Stored data entries:

"""

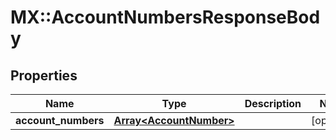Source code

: # MX::AccountNumbersResponseBody

## Properties
Name | Type | Description | Notes
------------ | ------------- | ------------- | -------------
**account_numbers** | [**Array&lt;AccountNumber&gt;**](AccountNumber.md) |  | [optional] 


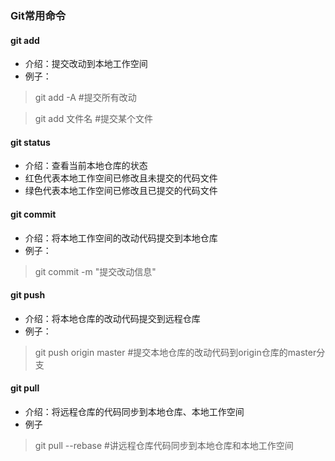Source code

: ### Git常用命令

#### git add
- 介绍：提交改动到本地工作空间
- 例子：
> git add -A #提交所有改动

> git add 文件名 #提交某个文件

#### git status
- 介绍：查看当前本地仓库的状态
- 红色代表本地工作空间已修改且未提交的代码文件
- 绿色代表本地工作空间已修改且已提交的代码文件


#### git commit
- 介绍：将本地工作空间的改动代码提交到本地仓库
- 例子：
> git commit -m "提交改动信息"

#### git push
- 介绍：将本地仓库的改动代码提交到远程仓库
- 例子：
> git push origin master #提交本地仓库的改动代码到origin仓库的master分支

#### git pull
- 介绍：将远程仓库的代码同步到本地仓库、本地工作空间
- 例子
> git pull --rebase #讲远程仓库代码同步到本地仓库和本地工作空间
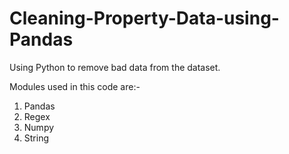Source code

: # Cleaning-Property-Data-using-Pandas
Using Python to remove bad data from the dataset.

Modules used in this code are:-

   1. Pandas
   2. Regex
   3. Numpy
   4. String
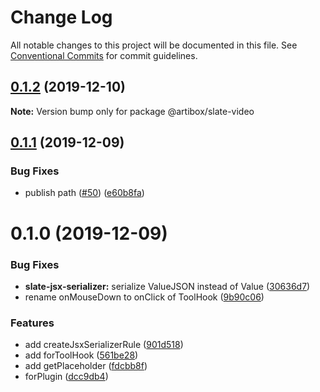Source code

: # Change Log

All notable changes to this project will be documented in this file.
See [Conventional Commits](https://conventionalcommits.org) for commit guidelines.

## [0.1.2](https://github.com/React-Artibox/artibox/compare/v0.1.1...v0.1.2) (2019-12-10)

**Note:** Version bump only for package @artibox/slate-video

## [0.1.1](https://github.com/React-Artibox/artibox/compare/v0.1.0...v0.1.1) (2019-12-09)

### Bug Fixes

- publish path ([#50](https://github.com/React-Artibox/artibox/issues/50)) ([e60b8fa](https://github.com/React-Artibox/artibox/commit/e60b8fa42e09fafbcb18f0763ae1fb7d39d65999))

# 0.1.0 (2019-12-09)

### Bug Fixes

- **slate-jsx-serializer:** serialize ValueJSON instead of Value ([30636d7](https://github.com/React-Artibox/artibox/commit/30636d72d0f5702d5be6b6b154aeff5ce13a3ad8))
- rename onMouseDown to onClick of ToolHook ([9b90c06](https://github.com/React-Artibox/artibox/commit/9b90c06c1b2674dba4bf15c0179fecf93fe88522))

### Features

- add createJsxSerializerRule ([901d518](https://github.com/React-Artibox/artibox/commit/901d5186483bc7171ea7b425e6443710aa7fae3b))
- add forToolHook ([561be28](https://github.com/React-Artibox/artibox/commit/561be288085dd99b95d2e73c0e78641dc531465d))
- add getPlaceholder ([fdcbb8f](https://github.com/React-Artibox/artibox/commit/fdcbb8ffbf907040eca781d2dd98498ef4650c63))
- forPlugin ([dcc9db4](https://github.com/React-Artibox/artibox/commit/dcc9db47ef3d02d6c3a18a31b4a546b5b4a95b89))
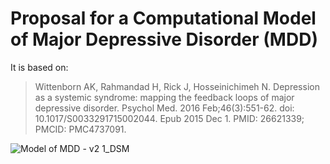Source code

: # Proposal for a Computational Model of Major Depressive Disorder (MDD)

It is based on:
> Wittenborn AK, Rahmandad H, Rick J, Hosseinichimeh N. Depression as a systemic syndrome: mapping the feedback loops of major depressive disorder. Psychol Med. 2016 Feb;46(3):551-62. doi: 10.1017/S0033291715002044. Epub 2015 Dec 1. PMID: 26621339; PMCID: PMC4737091.

![Model of MDD - v2 1_DSM](https://github.com/user-attachments/assets/74230737-2213-4daa-87c4-3e49026d83c8)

"""

Task description = Word for word, repeat each record above; leave out every picture.

Reply =
Source code

: # MX::AccountNumbersResponseBody

## Properties
Name | Type | Description | Notes
------------ | ------------- | ------------- | -------------
**account_numbers** | [**Array&lt;AccountNumber&gt;**](AccountNumber.md) |  | [optional] 


Source code

: ### Git常用命令

#### git add
- 介绍：提交改动到本地工作空间
- 例子：
> git add -A #提交所有改动

> git add 文件名 #提交某个文件

#### git status
- 介绍：查看当前本地仓库的状态
- 红色代表本地工作空间已修改且未提交的代码文件
- 绿色代表本地工作空间已修改且已提交的代码文件


#### git commit
- 介绍：将本地工作空间的改动代码提交到本地仓库
- 例子：
> git commit -m "提交改动信息"

#### git push
- 介绍：将本地仓库的改动代码提交到远程仓库
- 例子：
> git push origin master #提交本地仓库的改动代码到origin仓库的master分支

#### git pull
- 介绍：将远程仓库的代码同步到本地仓库、本地工作空间
- 例子
> git pull --rebase #讲远程仓库代码同步到本地仓库和本地工作空间
Source code

: # Cleaning-Property-Data-using-Pandas
Using Python to remove bad data from the dataset.

Modules used in this code are:-

   1. Pandas
   2. Regex
   3. Numpy
   4. String
Source code

: # Change Log

All notable changes to this project will be documented in this file.
See [Conventional Commits](https://conventionalcommits.org) for commit guidelines.

## [0.1.2](https://github.com/React-Artibox/artibox/compare/v0.1.1...v0.1.2) (2019-12-10)

**Note:** Version bump only for package @artibox/slate-video

## [0.1.1](https://github.com/React-Artibox/artibox/compare/v0.1.0...v0.1.1) (2019-12-09)

### Bug Fixes

- publish path ([#50](https://github.com/React-Artibox/artibox/issues/50)) ([e60b8fa](https://github.com/React-Artibox/artibox/commit/e60b8fa42e09fafbcb18f0763ae1fb7d39d65999))

# 0.1.0 (2019-12-09)

### Bug Fixes

- **slate-jsx-serializer:** serialize ValueJSON instead of Value ([30636d7](https://github.com/React-Artibox/artibox/commit/30636d72d0f5702d5be6b6b154aeff5ce13a3ad8))
- rename onMouseDown to onClick of ToolHook ([9b90c06](https://github.com/React-Artibox/artibox/commit/9b90c06c1b2674dba4bf15c0179fecf93fe88522))

### Features

- add createJsxSerializerRule ([901d518](https://github.com/React-Artibox/artibox/commit/901d5186483bc7171ea7b425e6443710aa7fae3b))
- add forToolHook ([561be28](https://github.com/React-Artibox/artibox/commit/561be288085dd99b95d2e73c0e78641dc531465d))
- add getPlaceholder ([fdcbb8f](https://github.com/React-Artibox/artibox/commit/fdcbb8ffbf907040eca781d2dd98498ef4650c63))
- forPlugin ([dcc9db4](https://github.com/React-Artibox/artibox/commit/dcc9db47ef3d02d6c3a18a31b4a546b5b4a95b89))
Source code

: # Proposal for a Computational Model of Major Depressive Disorder (MDD)

It is based on:
> Wittenborn AK, Rahmandad H, Rick J, Hosseinichimeh N. Depression as a systemic syndrome: mapping the feedback loops of major depressive disorder. Psychol Med. 2016 Feb;46(3):551-62. doi: 10.1017/S0033291715002044. Epub 2015 Dec 1. PMID: 26621339; PMCID: PMC4737091.

![Model of MDD - v2 1_DSM](https://github.com/user-attachments/assets/74230737-2213-4daa-87c4-3e49026d83c8)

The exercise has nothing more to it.